その目の前で涼矢は口を閉じ、ゴクリと咽喉を鳴らした。
「飲んだ……の?」
「うん。」
「エッロ。AVでしか見たことねえわ、そんなん。」
女優の膣内に射精したのでは絵面として面白みがないからだろう、AVでは顔や胸にかけたり、こんな風に舌に溜めたりする演出を何回か見た。いずれにせよフェイクの映像が大半なのだろうけれど、元カノにはさすがにそういった行為を強いたことはない。いや、胸にかけたことぐらいはあっただろうか。
「AVで見たことはあるんだ?」
「……おまえもあるだろ、そのぐらいは。」
「ゲイビじゃあまり見たことないね。」
涼矢は飄々とそう言い、ベッドから降りた。
「え、どこ行くの。」
「トイレ。そこの。」涼矢の家には、二階にもトイレがある。「抜いてくる。俺はイッてないんで。」
「だったら、俺が。」
「いいよ、お疲れでしょ?」
口調の嫌みったらしさに、さすがの和樹も涼矢の悪意を感じる。
「抜いてやるってば。フェラでも手でも。」
「俺とヤッてるときに女の裸を思い出す奴にやらせらんねえよ。」
「何それ。今のAVの話? そんなん別に、そういう意味じゃ。」
「ホントにいいんだって。」涼矢は和樹の近くに戻ってきて、額に軽くキスをする。「戻ったらちゃんと寝るから、ベッドきれいにしておいて。」
よろしく頼むとばかり肩をポンポンと叩き、涼矢は部屋を出て行った。和樹は茫然とそれを見送るが、やがて下着とスウェットのパンツを穿き、指示通りにベッドを直した。シーツは乱れていたが、交換が必要なほどには汚れていなさそうだ。積み重なった掛け布団もきれいに戻す。

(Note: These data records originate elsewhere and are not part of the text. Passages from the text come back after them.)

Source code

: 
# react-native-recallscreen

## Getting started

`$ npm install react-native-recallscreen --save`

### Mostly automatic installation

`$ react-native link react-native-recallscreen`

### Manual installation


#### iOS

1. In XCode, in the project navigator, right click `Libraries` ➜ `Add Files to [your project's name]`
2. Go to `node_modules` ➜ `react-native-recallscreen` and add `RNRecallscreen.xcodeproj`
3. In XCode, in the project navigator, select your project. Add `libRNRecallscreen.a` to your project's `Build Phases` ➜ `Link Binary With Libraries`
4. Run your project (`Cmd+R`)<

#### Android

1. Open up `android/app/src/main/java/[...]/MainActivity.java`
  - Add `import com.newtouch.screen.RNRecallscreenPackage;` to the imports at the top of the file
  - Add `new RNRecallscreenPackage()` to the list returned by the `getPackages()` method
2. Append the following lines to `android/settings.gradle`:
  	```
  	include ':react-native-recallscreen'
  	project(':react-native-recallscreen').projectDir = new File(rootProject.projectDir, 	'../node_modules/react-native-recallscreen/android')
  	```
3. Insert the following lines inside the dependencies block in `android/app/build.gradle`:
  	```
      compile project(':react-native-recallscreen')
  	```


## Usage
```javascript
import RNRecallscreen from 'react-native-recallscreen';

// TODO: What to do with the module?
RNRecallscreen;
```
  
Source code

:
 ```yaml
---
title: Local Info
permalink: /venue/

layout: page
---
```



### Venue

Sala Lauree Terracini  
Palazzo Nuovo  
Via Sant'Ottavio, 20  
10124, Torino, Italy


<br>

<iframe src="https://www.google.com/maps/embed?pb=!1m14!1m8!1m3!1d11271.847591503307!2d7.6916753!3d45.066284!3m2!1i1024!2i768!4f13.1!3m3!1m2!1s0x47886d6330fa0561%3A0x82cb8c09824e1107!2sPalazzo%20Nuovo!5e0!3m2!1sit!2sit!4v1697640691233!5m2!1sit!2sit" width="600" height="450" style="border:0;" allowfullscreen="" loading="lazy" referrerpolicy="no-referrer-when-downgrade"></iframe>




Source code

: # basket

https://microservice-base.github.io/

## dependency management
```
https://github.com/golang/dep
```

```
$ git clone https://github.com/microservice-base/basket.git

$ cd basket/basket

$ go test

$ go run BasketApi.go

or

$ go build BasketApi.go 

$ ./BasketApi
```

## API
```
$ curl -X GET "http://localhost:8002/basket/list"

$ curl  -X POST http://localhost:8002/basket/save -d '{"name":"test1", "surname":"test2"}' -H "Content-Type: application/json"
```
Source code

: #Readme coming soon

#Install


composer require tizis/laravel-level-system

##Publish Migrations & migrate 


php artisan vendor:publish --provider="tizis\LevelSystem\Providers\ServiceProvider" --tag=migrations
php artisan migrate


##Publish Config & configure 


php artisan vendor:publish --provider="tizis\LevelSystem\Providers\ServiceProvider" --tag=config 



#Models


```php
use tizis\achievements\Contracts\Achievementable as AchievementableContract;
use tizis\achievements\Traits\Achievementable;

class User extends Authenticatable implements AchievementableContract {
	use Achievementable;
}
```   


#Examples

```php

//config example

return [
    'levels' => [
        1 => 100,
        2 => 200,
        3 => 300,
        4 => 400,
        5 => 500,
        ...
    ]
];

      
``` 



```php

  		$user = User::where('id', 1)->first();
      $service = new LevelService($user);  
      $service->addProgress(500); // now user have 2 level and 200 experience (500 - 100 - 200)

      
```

それからゴロリと横たわり、さっきのやりとりを思い返した。
涼矢は怒っていたのだろうか。気分を害したのは確かだろう。理由も把握している。涼矢の行為をAVと――当然男女間の性行為を映したものと――同じだと言ったせいだ。しかし、今更自分がAVを連想したからと言って、涼矢をそこまで傷つけるものなのだろうか。わざわざ「ゲイビ」を比較に持ち出してきたことからしても、多分そうなのだろうけれど、なんだか納得できない。
間もなくして涼矢は戻ってきて、なにごともなかったように和樹の隣に潜り込んだ。